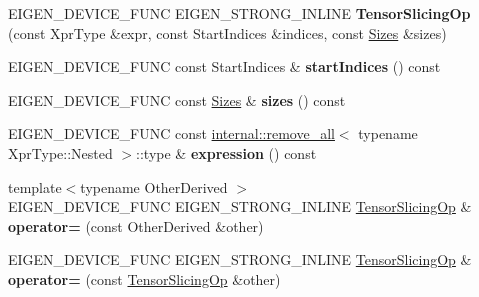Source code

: \begin{DoxyCompactItemize}
\item 
\mbox{\label{class_eigen_1_1_tensor_slicing_op_a553fdec5d47afb65af1da109d37ad15c}} 
E\+I\+G\+E\+N\+\_\+\+D\+E\+V\+I\+C\+E\+\_\+\+F\+U\+NC E\+I\+G\+E\+N\+\_\+\+S\+T\+R\+O\+N\+G\+\_\+\+I\+N\+L\+I\+NE {\bfseries Tensor\+Slicing\+Op} (const Xpr\+Type \&expr, const Start\+Indices \&indices, const \hyperlink{struct_eigen_1_1_sizes}{Sizes} \&sizes)
\item 
\mbox{\label{class_eigen_1_1_tensor_slicing_op_a8eb9494ec4343f151afe604ed65f701b}} 
E\+I\+G\+E\+N\+\_\+\+D\+E\+V\+I\+C\+E\+\_\+\+F\+U\+NC const Start\+Indices \& {\bfseries start\+Indices} () const
\item 
\mbox{\label{class_eigen_1_1_tensor_slicing_op_ad5b754499aeaad56edcc4df3e278cc96}} 
E\+I\+G\+E\+N\+\_\+\+D\+E\+V\+I\+C\+E\+\_\+\+F\+U\+NC const \hyperlink{struct_eigen_1_1_sizes}{Sizes} \& {\bfseries sizes} () const
\item 
\mbox{\label{class_eigen_1_1_tensor_slicing_op_aa82a735a298601f917d2974eead04186}} 
E\+I\+G\+E\+N\+\_\+\+D\+E\+V\+I\+C\+E\+\_\+\+F\+U\+NC const \hyperlink{struct_eigen_1_1internal_1_1remove__all}{internal\+::remove\+\_\+all}$<$ typename Xpr\+Type\+::\+Nested $>$\+::type \& {\bfseries expression} () const
\item 
\mbox{\label{class_eigen_1_1_tensor_slicing_op_acdeb081c43ef587ae236da0b1b1f2deb}} 
{\footnotesize template$<$typename Other\+Derived $>$ }\\E\+I\+G\+E\+N\+\_\+\+D\+E\+V\+I\+C\+E\+\_\+\+F\+U\+NC E\+I\+G\+E\+N\+\_\+\+S\+T\+R\+O\+N\+G\+\_\+\+I\+N\+L\+I\+NE \hyperlink{class_eigen_1_1_tensor_slicing_op}{Tensor\+Slicing\+Op} \& {\bfseries operator=} (const Other\+Derived \&other)
\item 
\mbox{\label{class_eigen_1_1_tensor_slicing_op_a1aefa7f4315b7b894507820b1d8ef474}} 
E\+I\+G\+E\+N\+\_\+\+D\+E\+V\+I\+C\+E\+\_\+\+F\+U\+NC E\+I\+G\+E\+N\+\_\+\+S\+T\+R\+O\+N\+G\+\_\+\+I\+N\+L\+I\+NE \hyperlink{class_eigen_1_1_tensor_slicing_op}{Tensor\+Slicing\+Op} \& {\bfseries operator=} (const \hyperlink{class_eigen_1_1_tensor_slicing_op}{Tensor\+Slicing\+Op} \&other)
\end{DoxyCompactItemize}
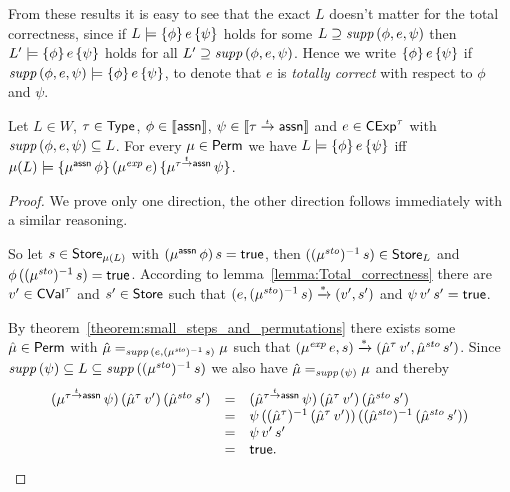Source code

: \documentclass[12pt,a4paper]{report}
\newcommand{\CExp}{\sstyle{CExp}}
\newcommand{\CVal}{\sstyle{CVal}}
\newcommand{\sexp}{\nstyle{exp}}
\newcommand{\ssto}{\nstyle{sto}}
\begin{document}
From these results it is easy to see that the exact $L$ doesn't matter for the total correctness, since
if $L\models\{\phi\}\,e\,\{\psi\}$ holds for some $L \supseteq \mathit{supp}\,(\phi,e,\psi)$
then $L'\models\{\phi\}\,e\,\{\psi\}$ holds for all $L'\supseteq \mathit{supp}\,(\phi,e,\psi)$.
Hence we write $\{\phi\}\,e\,\{\psi\}$ if $\mathit{supp}\,(\phi,e,\psi)\models\{\phi\}\,e\,\{\psi\}$,
to denote that $e$ is {\em totally correct} with respect to $\phi$ and $\psi$. 

\begin{lemma} \label{lemma:Permutations_and_total_correctness}
  Let $L \in W$, $\tau \in \mathsf{Type}$, $\phi \in \llbracket\mathsf{assn}\rrbracket$,
  $\psi \in \llbracket\tau\stackrel{_t}{\to}\mathsf{assn}\rrbracket$ and $e \in \CExp^\tau$ with $\mathit{supp}\,(\phi,e,\psi) \subseteq L$.
  For every $\mu \in \mathsf{Perm}$ we have $L\models\{\phi\}\,e\,\{\psi\}$ iff
  $\mu(L) \models \triple{\mu^\tassn\,\phi}{(\mu^\sexp\,e)}{\mu^{\ttarrow{\tau}{\tassn}}\,\psi}$.
\end{lemma}

\begin{proof}
  We prove only one direction, the other direction follows immediately with a similar reasoning.

  So let $s \in \mathsf{Store}_{\mu(L)}$ with $(\mu^{\mathsf{assn}}\,\phi)\,s = \mathsf{true}$, then
  $((\mu^\ssto)^{-1}\,s) \in \Store_L$ and $\phi\,((\mu^\ssto)^{-1}\,s)=\true$.
  According to lemma~\ref{lemma:Total_correctness} there are $v' \in \CVal^\tau$
  and $s' \in \mathsf{Store}$ such that
  $(e,(\mu^\ssto)^{-1}\,s) \xrightarrow* (v',s')$ and $\psi\,v'\,s' = \mathsf{true}$.

  By theorem~\ref{theorem:small_steps_and_permutations} there exists some
  $\hat{\mu}\in\mathsf{Perm}$ with $\hat{\mu} =_{\supp{e,(\mu^\ssto)^{-1}\,s}} \mu$ such that
  $(\mu^\sexp\,e,s) \xrightarrow* (\hat{\mu}^\tau\,v',\hat{\mu}^\ssto\,s')$.
  Since $\supp{\psi} \subseteq L \subseteq \supp{(\mu^\ssto)^{-1}\,s}$ we also have
  $\hat{\mu} =_{\mathit{supp}\,(\psi)} \mu$ and thereby
  \[\begin{array}{rcl}
    (\mu^{\ttarrow{\tau}{\tassn}}\,\psi)\,(\hat{\mu}^\tau\,v')\,(\hat{\mu}^\ssto\,s')
    &=& (\hat{\mu}^{\ttarrow{\tau}{\tassn}}\,\psi)\,(\hat{\mu}^\tau\,v')\,(\hat{\mu}^\ssto\,s') \\
    &=& \psi\,((\hat{\mu}^\tau)^{-1}\,(\hat{\mu}^\tau\,v'))\,
              ((\hat{\mu}^\ssto)^{-1}\,(\hat{\mu}^\ssto\,s')) \\
    &=& \psi\,v'\,s' \\
    &=& \true.
  \end{array}\]
\end{proof}
\end{document}
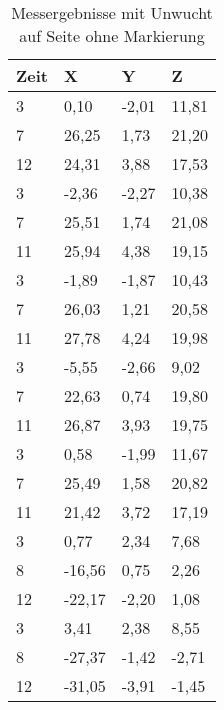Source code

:\begin{table}[]
\centering
\begin{tabular}{llll}
\textbf{Zeit} & \textbf{X} & \textbf{Y } & \textbf{Z} \\
\hline
\hline
3    & 0,10   & -2,01 & 11,81 \\
7    & 26,25  & 1,73  & 21,20 \\
12   & 24,31  & 3,88  & 17,53 \\
\hline
3    & -2,36  & -2,27 & 10,38 \\
7    & 25,51  & 1,74  & 21,08 \\
11   & 25,94  & 4,38  & 19,15 \\
\hline
3    & -1,89  & -1,87 & 10,43 \\
7    & 26,03  & 1,21  & 20,58 \\
11   & 27,78  & 4,24  & 19,98 \\
\hline
3    & -5,55  & -2,66 & 9,02  \\
7    & 22,63  & 0,74  & 19,80 \\
11   & 26,87  & 3,93  & 19,75 \\
\hline
3    & 0,58   & -1,99 & 11,67 \\
7    & 25,49  & 1,58  & 20,82 \\
11   & 21,42  & 3,72  & 17,19 \\
\hline
3    & 0,77   & 2,34  & 7,68  \\
8    & -16,56 & 0,75  & 2,26  \\
12   & -22,17 & -2,20 & 1,08  \\
\hline
3    & 3,41   & 2,38  & 8,55  \\
8    & -27,37 & -1,42 & -2,71 \\
12   & -31,05 & -3,91 & -1,45
\end{tabular}
\caption{Messergebnisse mit Unwucht auf Seite ohne Markierung}
\label{tab:imbalance_other_side-full}
\end{table}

■ **TRY IT**:
Search the records for the string "nstyle", and copy every line that holds it.

■ **RESULT OF THIS EXERCISE**:
\newcommand{\sexp}{\nstyle{exp}}
\newcommand{\ssto}{\nstyle{sto}}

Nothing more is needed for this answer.